En l’occurrence, il n’est pas discuté par les parties que la société [8] n'avait procédé à aucun précompte de la part des cotisations et contributions due par les salariés, de sorte que le versement à ces derniers des sommes afférentes aux frais professionnels litigieux correspondait à leur montant brut, lequel devait être réintégré, en tant que tel et pour le montant effectivement versé, dans l'assiette des cotisations sociales, sans qu’il soit possible pour l’URSSAF d’opérer une reconstitution fictive de leur valeur brute.
D’autre part, l’analyse de la lettre d’observations du 28/05/2019 conduit à retenir que l’inspecteur du recouvrement a procédé à une reconstitution en brut de l’assiette des cotisations sans jamais indiquer la méthode de calcul qu’il a appliquée pour ce faire ni même préciser ou expliquer les raisons pour lesquelles il entendait reconstituer fictivement une valeur brute.
Ainsi, l’inspecteur s’est contenté d’inclure un tableau comprenant une colonne en net et une colonne en brut sans aucune autre explication.

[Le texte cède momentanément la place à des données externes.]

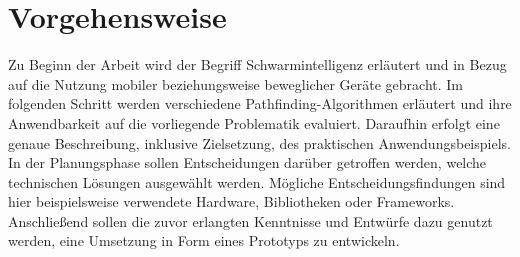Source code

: \section{Vorgehensweise}
Zu Beginn der Arbeit wird der Begriff Schwarmintelligenz erläutert und in Bezug auf die Nutzung mobiler beziehungsweise beweglicher Geräte gebracht. Im folgenden Schritt werden verschiedene Pathfinding-Algorithmen erläutert und ihre Anwendbarkeit auf die vorliegende Problematik evaluiert. Daraufhin erfolgt eine genaue Beschreibung, inklusive Zielsetzung, des praktischen Anwendungsbeispiels.   
In der Planungsphase sollen Entscheidungen darüber getroffen werden, welche technischen Lösungen ausgewählt werden. Mögliche Entscheidungsfindungen sind hier beispielsweise verwendete Hardware, Bibliotheken oder Frameworks. Anschließend sollen die zuvor erlangten Kenntnisse und Entwürfe dazu genutzt werden, eine Umsetzung in Form eines Prototyps zu entwickeln.
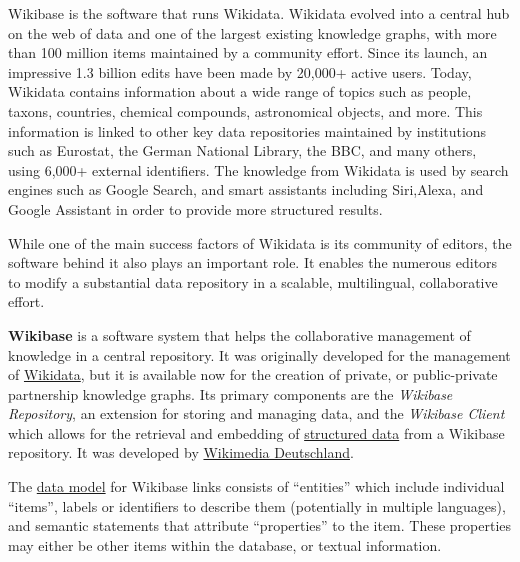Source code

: \documentclass[
  letterpaper,
  DIV=11,
  numbers=noendperiod]{scrreprt}
\begin{document}
Wikibase is the software that runs Wikidata. Wikidata evolved into a
central hub on the web of data and one of the largest existing knowledge
graphs, with more than 100 million items maintained by a community
effort. Since its launch, an impressive 1.3 billion edits have been made
by 20,000+ active users. Today, Wikidata contains information about a
wide range of topics such as people, taxons, countries, chemical
compounds, astronomical objects, and more. This information is linked to
other key data repositories maintained by institutions such as Eurostat,
the German National Library, the BBC, and many others, using 6,000+
external identifiers. The knowledge from Wikidata is used by search
engines such as Google Search, and smart assistants including
Siri,Alexa, and Google Assistant in order to provide more structured
results.

While one of the main success factors of Wikidata is its community of
editors, the software behind it also plays an important role. It enables
the numerous editors to modify a substantial data repository in a
scalable, multilingual, collaborative effort.

\textbf{Wikibase} is a software system that helps the collaborative
management of knowledge in a central repository. It was originally
developed for the management of
\href{https://en.wikipedia.org/wiki/Wikidata}{Wikidata}, but it is
available now for the creation of private, or public-private partnership
knowledge graphs. Its primary components are the \emph{Wikibase
Repository}, an extension for storing and managing data, and the
\emph{Wikibase Client} which allows for the retrieval and embedding of
\href{https://en.wikipedia.org/wiki/Structured_data}{structured data}
from a Wikibase repository. It was developed by
\href{https://en.wikipedia.org/wiki/Wikimedia_Deutschland}{Wikimedia
Deutschland}.

The \href{https://en.wikipedia.org/wiki/Data_model}{data model} for
Wikibase links consists of ``entities'' which include individual
``items'', labels or identifiers to describe them (potentially in
multiple languages), and semantic statements that attribute
``properties'' to the item. These properties may either be other items
within the database, or textual information.
\end{document}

Or, d’une part, en retenant à tort une assiette fictive reconstituée, les redressements opérés par l’URSSAF l’ont été sur des bases erronées. D’autre part, en s’abstenant d’indiquer la méthode de calcul employée pour parvenir aux montants reconstitués en brut, sans nécessairement entrer dans le détail des calculs effectués pour chaque chef de redressement, l’URSSAF n’a pas permis à l’employeur de connaître et de critiquer utilement le mode de calcul et le montant des redressements envisagés, contrevenant ainsi au principe du contradictoire.
Dès lors, et contrairement à ce que soutient l’URSSAF, la sanction encourue est l’annulation des chefs de redressement susvisés et non la seule minoration.
La société [8] est donc fondée à solliciter l’annulation de ce point de redressement ainsi que la majoration de redressement y afférente.
Sur le chef de redressement n°12 : frais professionnels non justifiés – remboursements de frais de repas hors situation de déplacement :
Selon la lettre d’observations du 28/05/2019, l’inspecteur a relevé, à l’examen des notes de frais de 2016, le remboursement de frais de repas hors situation de déplacement et hors missions/réceptions à proximité de l’établissement ou du domicile pour quelques salariés, et notamment les responsables régionaux de vente.
Considérant que ces dépenses n’étaient pas constitutives de frais professionnels, en l’absence de preuves apportées par la société cotisante, il a procédé à la réintégration à l’assiette de cotisations et contributions sociales de ces frais de restauration en procédant à une reconstitution en valeur brute de ces frais.
Le montant du redressement s’élève à 2274 €.
Il a également été appliqué une majoration de redressement à hauteur de 227 € en raison de l’absence de mise en conformité depuis le dernier contrôle portant sur la période du 01/01/2013 au 31/12/2015, lequel avait conduit à un redressement sanctionnant cette pratique.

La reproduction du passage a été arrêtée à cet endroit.